Ethanol groups see opportunity in EPA emission standards proposal
Three key ethanol groups today said the rule proposed by the Environmental Protection Agency and the Transportation Department’s National Highway Traffic Safety Administration called the Safer Affordable Fuel-Efficient (SAFE) Vehicles Rule for Model Years 2021-2026 provides opportunity for the industry.
“This proposal provides a valuable opportunity to highlight the benefits of high-octane, low-carbon fuels, such as mid-level ethanol blends like E30,” said Growth Energy Vice President of Regulatory Affairs Chris Bliley.
“We look forward to participating in this discussion to show how ethanol blends can help automakers meet future GHG standards and provide immediate consumer benefits.”
“Some might argue EPA’s proposal to flatline the standards will lead to increased gasoline use and tailpipe pollution, but not if the final rule paves the way for E25-30 high-octane fuel in future engines,” American Coalition for Ethanol CEO Brian Jennings said in a news release.
“Ethanol-enriched, high-octane fuel in the 99-100 RON range would enable automakers to simultaneously reduce GHG emissions and improve fuel economy.”
The Renewable Fuels Association noted that the proposal highlights previous recommendations from the High Octane Low Carbon Alliance (HOLC), of which RFA is a founding member.
EPA writes, “In the meetings with HOLC and the (Fuel Freedom Foundation), the groups advocated for the potential benefits high octane fuels could provide via the blending of non-petroleum feedstocks to increase octane levels available at the pump.
“The groups’ positions on benefits took both a technical approach by suggesting an octane level of 100 is desired for the marketplace, as well as, the benefits from potential increased national energy security by reduced dependencies on foreign petroleum.”
RFA Executive Vice President Geoff Cooper said, “For far too long, the CAFE/GHG program has focused only the effects of engine technologies on fuel efficiency and emissions, while failing to recognize the important role that the fuels themselves play in determining efficiency and emissions impacts.”
“RFA has relentlessly advocated throughout the midterm evaluation process that the impact of fuel properties on efficiency and emissions must be considered, and we provided detailed information showing that high-octane fuels can provide tremendous benefits,” Cooper said.
“We are pleased to see that EPA’s proposal recognizes that high-octane fuels can help enable more efficient engines and reduce GHG emissions, and we believe the agency should use its authority to include high-octane low-carbon fuels as an option available to automakers for meeting more stringent fuel economy and emissions standards in the future.”
The rule is expected to bring legal challenges, especially from California, and was criticized by environmental groups.

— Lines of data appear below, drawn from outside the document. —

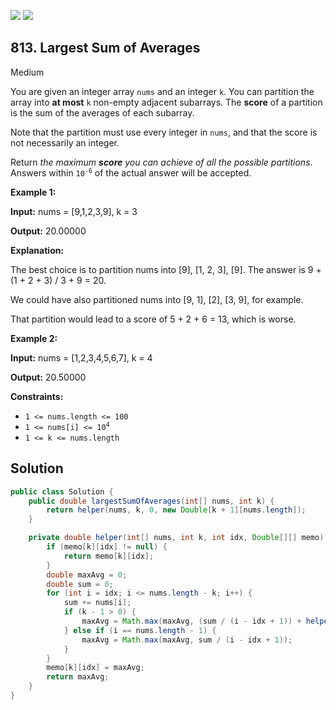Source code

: [![](https://img.shields.io/github/stars/javadev/LeetCode-in-Java?label=Stars&style=flat-square)](https://github.com/javadev/LeetCode-in-Java)
[![](https://img.shields.io/github/forks/javadev/LeetCode-in-Java?label=Fork%20me%20on%20GitHub%20&style=flat-square)](https://github.com/javadev/LeetCode-in-Java/fork)

## 813\. Largest Sum of Averages

Medium

You are given an integer array `nums` and an integer `k`. You can partition the array into **at most** `k` non-empty adjacent subarrays. The **score** of a partition is the sum of the averages of each subarray.

Note that the partition must use every integer in `nums`, and that the score is not necessarily an integer.

Return _the maximum **score** you can achieve of all the possible partitions_. Answers within <code>10<sup>-6</sup></code> of the actual answer will be accepted.

**Example 1:**

**Input:** nums = [9,1,2,3,9], k = 3

**Output:** 20.00000

**Explanation:** 

The best choice is to partition nums into [9], [1, 2, 3], [9]. The answer is 9 + (1 + 2 + 3) / 3 + 9 = 20. 

We could have also partitioned nums into [9, 1], [2], [3, 9], for example. 

That partition would lead to a score of 5 + 2 + 6 = 13, which is worse.

**Example 2:**

**Input:** nums = [1,2,3,4,5,6,7], k = 4

**Output:** 20.50000

**Constraints:**

*   `1 <= nums.length <= 100`
*   <code>1 <= nums[i] <= 10<sup>4</sup></code>
*   `1 <= k <= nums.length`

## Solution

```java
public class Solution {
    public double largestSumOfAverages(int[] nums, int k) {
        return helper(nums, k, 0, new Double[k + 1][nums.length]);
    }

    private double helper(int[] nums, int k, int idx, Double[][] memo) {
        if (memo[k][idx] != null) {
            return memo[k][idx];
        }
        double maxAvg = 0;
        double sum = 0;
        for (int i = idx; i <= nums.length - k; i++) {
            sum += nums[i];
            if (k - 1 > 0) {
                maxAvg = Math.max(maxAvg, (sum / (i - idx + 1)) + helper(nums, k - 1, i + 1, memo));
            } else if (i == nums.length - 1) {
                maxAvg = Math.max(maxAvg, sum / (i - idx + 1));
            }
        }
        memo[k][idx] = maxAvg;
        return maxAvg;
    }
}
```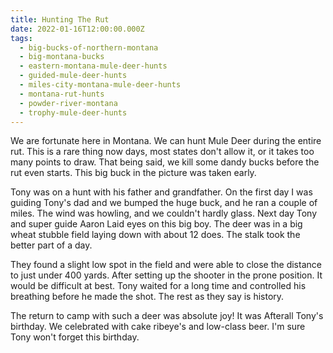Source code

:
 ```yaml
---
title: Hunting The Rut
date: 2022-01-16T12:00:00.000Z
tags:
  - big-bucks-of-northern-montana
  - big-montana-bucks
  - eastern-montana-mule-deer-hunts
  - guided-mule-deer-hunts
  - miles-city-montana-mule-deer-hunts
  - montana-rut-hunts
  - powder-river-montana
  - trophy-mule-deer-hunts
---
```


We are fortunate here in Montana. We can hunt Mule Deer during the entire rut. This is a rare thing now days, most states don't allow it, or it takes too many points to draw. That being said, we kill some dandy bucks before the rut even starts. This big buck in the picture was taken early.

Tony was on a hunt with his father and grandfather. On the first day I was guiding Tony's dad and we bumped the huge buck, and he ran a couple of miles. The wind was howling, and we couldn't hardly glass. Next day Tony and super guide Aaron Laid eyes on this big boy. The deer was in a big wheat stubble field laying down with about 12 does. The stalk took the better part of a day.

They found a slight low spot in the field and were able to close the distance to just under 400 yards. After setting up the shooter in the prone position. It would be difficult at best. Tony waited for a long time and controlled his breathing before he made the shot. The rest as they say is history.

The return to camp with such a deer was absolute joy! It was Afterall Tony's birthday. We celebrated with cake ribeye's and low-class beer. I'm sure Tony won't forget this birthday.
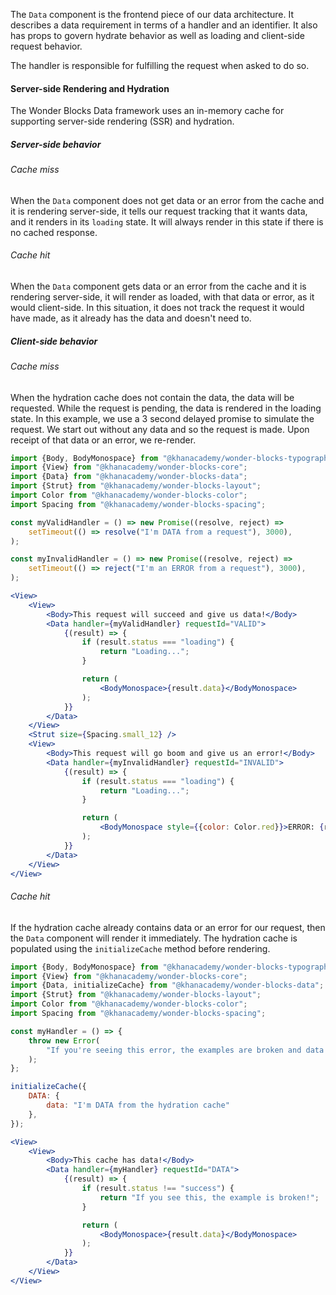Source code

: The `Data` component is the frontend piece of our data architecture.
It describes a data requirement in terms of a handler and an identifier.
It also has props to govern hydrate behavior as well as loading and client-side
request behavior.

The handler is responsible for fulfilling the request when asked to do so.

#### Server-side Rendering and Hydration

The Wonder Blocks Data framework uses an in-memory cache for supporting
server-side rendering (SSR) and hydration.

##### Server-side behavior

###### Cache miss

When the `Data` component does not get data or an error from the cache and it
is rendering server-side, it tells our request tracking that it wants data, and
it renders in its `loading` state. It will always render in this state if there
is no cached response.

###### Cache hit

When the `Data` component gets data or an error from the cache and it is
rendering server-side, it will render as loaded, with that data or error,
as it would client-side. In this situation, it does not track the request it
would have made, as it already has the data and doesn't need to.


##### Client-side behavior

###### Cache miss

When the hydration cache does not contain the data, the data will be requested.
While the request is pending, the data is rendered in the loading state.
In this example, we use a 3 second delayed promise to simulate the request.
We start out without any data and so the request is made. Upon receipt of that
data or an error, we re-render.

```jsx
import {Body, BodyMonospace} from "@khanacademy/wonder-blocks-typography";
import {View} from "@khanacademy/wonder-blocks-core";
import {Data} from "@khanacademy/wonder-blocks-data";
import {Strut} from "@khanacademy/wonder-blocks-layout";
import Color from "@khanacademy/wonder-blocks-color";
import Spacing from "@khanacademy/wonder-blocks-spacing";

const myValidHandler = () => new Promise((resolve, reject) =>
    setTimeout(() => resolve("I'm DATA from a request"), 3000),
);

const myInvalidHandler = () => new Promise((resolve, reject) =>
    setTimeout(() => reject("I'm an ERROR from a request"), 3000),
);

<View>
    <View>
        <Body>This request will succeed and give us data!</Body>
        <Data handler={myValidHandler} requestId="VALID">
            {(result) => {
                if (result.status === "loading") {
                    return "Loading...";
                }

                return (
                    <BodyMonospace>{result.data}</BodyMonospace>
                );
            }}
        </Data>
    </View>
    <Strut size={Spacing.small_12} />
    <View>
        <Body>This request will go boom and give us an error!</Body>
        <Data handler={myInvalidHandler} requestId="INVALID">
            {(result) => {
                if (result.status === "loading") {
                    return "Loading...";
                }

                return (
                    <BodyMonospace style={{color: Color.red}}>ERROR: {result.error}</BodyMonospace>
                );
            }}
        </Data>
    </View>
</View>
```

###### Cache hit

If the hydration cache already contains data or an error for our request, then
the `Data` component will render it immediately. The hydration cache is
populated using the `initializeCache` method before rendering.

```jsx
import {Body, BodyMonospace} from "@khanacademy/wonder-blocks-typography";
import {View} from "@khanacademy/wonder-blocks-core";
import {Data, initializeCache} from "@khanacademy/wonder-blocks-data";
import {Strut} from "@khanacademy/wonder-blocks-layout";
import Color from "@khanacademy/wonder-blocks-color";
import Spacing from "@khanacademy/wonder-blocks-spacing";

const myHandler = () => {
    throw new Error(
        "If you're seeing this error, the examples are broken and data isn't in the cache that should be.",
    );
};

initializeCache({
    DATA: {
        data: "I'm DATA from the hydration cache"
    },
});

<View>
    <View>
        <Body>This cache has data!</Body>
        <Data handler={myHandler} requestId="DATA">
            {(result) => {
                if (result.status !== "success") {
                    return "If you see this, the example is broken!";
                }

                return (
                    <BodyMonospace>{result.data}</BodyMonospace>
                );
            }}
        </Data>
    </View>
</View>
```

Rob Sargent, energy program director for Environment America, said, “How can we justify rolling back the most effective tool we have to address global warming?”
“This latest move by the Trump administration means that our cars will continue to pump billions of metric tons of carbon pollution into the atmosphere, further destabilizing the climate and sparking increasingly severe impacts of global warming,” Sargent said. “At our current carbon pollution level, humanity is facing conditions not seen on our planet for more than 400,000 years.”
The EPA will open the rule to the public for a 60-day comment period and will hold public hearings in Washington, Detroit and Los Angeles.